Written By Unknown on Friday, August 16, 2013 | 12:01 PM


In a recent Op-Ed piece in BoF, Kate Sekules the founder of ReFashioner, makes an argument for the cottage industry of second-hand fashion as a serious market for retail fashion growth. In the piece, she argues that by setting standards for merchandise, establishing fair pricing standards, etc. the market can experience exponential growth and generate a halo effect that raises the entire industry, akin to the experience to be found in the automotive industry’s used car market.  Labeling the trade as ‘re-commerce’ she argues that by establishing a “Blue Book of Fashion” the industry can establish the type of fair market system that yields a condition to price matrix compatible with proper valuation.

This is a really interesting idea, and Ms Sekules certainly has a vested interest in hoping that it’s true, but it misses the key economic component that the vast majority of garments are simply not durable.  The concept works, and works well, in the automotive industry because the product lasts for 20 years and in the majority of cases has an ever declining value that follows an essentially linear trend which bottoms out at the value of the raw materials from which the vehicle is constructed.

With clothing, there is certainly a market for vintage, but it is fundamentally different from depreciation model.  Vintage clothing is valuable because of rarity and demand, similar to other collectibles, and is not something that has a value primarily based upon wear and age.  
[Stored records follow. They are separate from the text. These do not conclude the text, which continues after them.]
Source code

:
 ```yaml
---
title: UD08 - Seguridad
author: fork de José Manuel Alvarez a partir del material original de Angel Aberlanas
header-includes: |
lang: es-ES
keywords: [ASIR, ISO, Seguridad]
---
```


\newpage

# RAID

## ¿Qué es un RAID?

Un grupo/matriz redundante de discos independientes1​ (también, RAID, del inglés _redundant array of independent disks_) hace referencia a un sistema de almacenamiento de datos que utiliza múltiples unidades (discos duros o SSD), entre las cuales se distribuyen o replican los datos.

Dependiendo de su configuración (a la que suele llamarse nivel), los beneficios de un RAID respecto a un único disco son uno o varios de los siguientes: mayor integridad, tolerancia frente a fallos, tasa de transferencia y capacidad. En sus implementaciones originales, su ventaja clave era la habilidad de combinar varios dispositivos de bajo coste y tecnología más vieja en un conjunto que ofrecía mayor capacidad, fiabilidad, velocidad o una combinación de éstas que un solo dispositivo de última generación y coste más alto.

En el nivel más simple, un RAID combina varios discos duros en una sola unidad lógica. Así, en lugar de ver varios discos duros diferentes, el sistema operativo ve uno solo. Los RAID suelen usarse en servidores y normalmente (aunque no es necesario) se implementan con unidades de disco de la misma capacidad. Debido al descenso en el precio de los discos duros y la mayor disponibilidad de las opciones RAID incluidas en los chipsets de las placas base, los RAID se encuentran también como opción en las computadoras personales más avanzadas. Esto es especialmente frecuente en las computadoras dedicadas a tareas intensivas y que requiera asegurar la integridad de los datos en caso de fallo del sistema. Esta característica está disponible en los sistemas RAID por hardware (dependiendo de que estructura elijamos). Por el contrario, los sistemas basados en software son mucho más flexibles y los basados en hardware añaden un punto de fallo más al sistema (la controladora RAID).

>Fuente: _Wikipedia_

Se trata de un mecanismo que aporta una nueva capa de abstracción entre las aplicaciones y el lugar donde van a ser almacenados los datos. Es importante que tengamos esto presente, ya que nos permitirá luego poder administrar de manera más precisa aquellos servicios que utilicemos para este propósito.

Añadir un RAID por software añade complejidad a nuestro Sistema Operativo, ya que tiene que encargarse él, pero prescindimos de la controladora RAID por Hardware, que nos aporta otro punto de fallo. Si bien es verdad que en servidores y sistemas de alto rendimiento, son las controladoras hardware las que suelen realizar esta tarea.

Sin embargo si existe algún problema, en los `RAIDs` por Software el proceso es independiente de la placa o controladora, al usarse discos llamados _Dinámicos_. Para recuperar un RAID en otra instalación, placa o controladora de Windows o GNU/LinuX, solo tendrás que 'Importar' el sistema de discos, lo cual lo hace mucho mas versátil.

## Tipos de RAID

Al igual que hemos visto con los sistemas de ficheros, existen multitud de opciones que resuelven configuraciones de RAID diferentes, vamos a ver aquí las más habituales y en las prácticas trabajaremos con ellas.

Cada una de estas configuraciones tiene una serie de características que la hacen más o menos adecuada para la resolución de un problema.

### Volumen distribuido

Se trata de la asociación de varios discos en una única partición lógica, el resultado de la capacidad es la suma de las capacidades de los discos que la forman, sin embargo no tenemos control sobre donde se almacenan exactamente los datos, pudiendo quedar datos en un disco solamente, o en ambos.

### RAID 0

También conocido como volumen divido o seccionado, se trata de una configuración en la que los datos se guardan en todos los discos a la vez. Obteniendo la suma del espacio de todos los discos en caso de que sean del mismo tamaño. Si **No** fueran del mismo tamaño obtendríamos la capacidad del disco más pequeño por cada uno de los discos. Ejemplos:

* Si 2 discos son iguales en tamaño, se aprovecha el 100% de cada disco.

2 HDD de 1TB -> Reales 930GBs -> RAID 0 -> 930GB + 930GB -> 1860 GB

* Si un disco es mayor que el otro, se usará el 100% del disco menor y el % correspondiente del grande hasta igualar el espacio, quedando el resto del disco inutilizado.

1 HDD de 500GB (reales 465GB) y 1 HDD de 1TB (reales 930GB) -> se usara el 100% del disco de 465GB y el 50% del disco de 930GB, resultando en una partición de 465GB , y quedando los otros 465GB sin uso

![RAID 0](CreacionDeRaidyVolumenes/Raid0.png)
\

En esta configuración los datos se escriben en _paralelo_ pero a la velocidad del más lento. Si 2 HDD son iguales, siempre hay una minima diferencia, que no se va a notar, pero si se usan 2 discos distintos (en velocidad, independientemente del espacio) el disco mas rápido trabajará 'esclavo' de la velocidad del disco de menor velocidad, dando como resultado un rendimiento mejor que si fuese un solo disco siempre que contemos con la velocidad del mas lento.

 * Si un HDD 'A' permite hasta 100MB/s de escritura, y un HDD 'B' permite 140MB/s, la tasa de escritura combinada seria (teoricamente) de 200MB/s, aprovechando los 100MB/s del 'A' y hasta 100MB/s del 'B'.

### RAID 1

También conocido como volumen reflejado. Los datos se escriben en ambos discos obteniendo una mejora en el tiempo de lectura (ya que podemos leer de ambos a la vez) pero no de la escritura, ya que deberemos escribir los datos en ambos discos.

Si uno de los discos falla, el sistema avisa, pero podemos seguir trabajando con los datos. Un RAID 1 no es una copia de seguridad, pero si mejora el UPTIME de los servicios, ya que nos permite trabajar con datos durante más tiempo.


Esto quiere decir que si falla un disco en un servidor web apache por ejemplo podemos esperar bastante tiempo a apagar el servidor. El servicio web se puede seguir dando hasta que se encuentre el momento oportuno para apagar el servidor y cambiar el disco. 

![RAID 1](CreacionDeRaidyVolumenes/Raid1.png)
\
If you were to apply actuary principles to the products of the garment industry, nearly everything produced reaches a near-zero balance within about 3 years.  That’s not to say that a sought after Louis Vuitton evening gown that’s 3 years old is worthless... but its value relative to other gowns doesn’t follow a bookable model, and is based upon what someone is willing to pay for it rather than what it is actually worth in terms of materials, manufacturing costs, etc.

She postulates that;

If all the clothes in the world come back to the market in a second (and third, and fourth…) round, who could possibly write that catalogue? Why, ‘the crowd’ of course. I envisage a structure into which the buyers and seekers and sellers and owners input each piece’s data — and an algorithm spits out its current value, according to factors like consumer desire, realised prices, original (adjusted) retail.
It’s a neat idea, but mathematically it doesn’t work, or at the very least doesn’t yield an algorithm that functions without a whole bunch of assumptions and generalizations that attempt to correct the fact that when represented mathematically, these goods aren’t so much like cars as they are like a car’s tires.
Concern is expressed that as the market begins to mature, a bloodbath will ensue as the masses realize the value of the clothing in their closets.  To this point, I think everyone needs to take a breath and think about what the masses have in their closets.  It’s mostly from Walmart, and it was mostly worth about zero dollars the moment it was first worn.  So I don’t think we need to have much of a concern about a horde of people suddenly casting out millions of garments into a frenzied marketplace in an orgy of cash lust... it isn’t going to happen.
I do agree with Kate on one point though, the industry does need a plan.  The vintage clothing industry is growing, and there’s no denying that. If businesses that focus on this area are going to be ultimately successful on the internet, then they need to start building meaningful differentiation now, because the fact of the matter is that the big kahuna is eBay, and they aren’t just an 800 pound gorilla... they’re King Kong.  
The folks specializing in identifying and marketing quality vintage and ‘used’ garments are going to have to find a way to seduce the owners of these garments away from that monolith, or else the kitschy and unique will ultimately give way to the easy and profitable, and those who have not competed well in the cold and practical world dominated by this giant will be nothing more than yet another footnote in the evolution of internet commerce.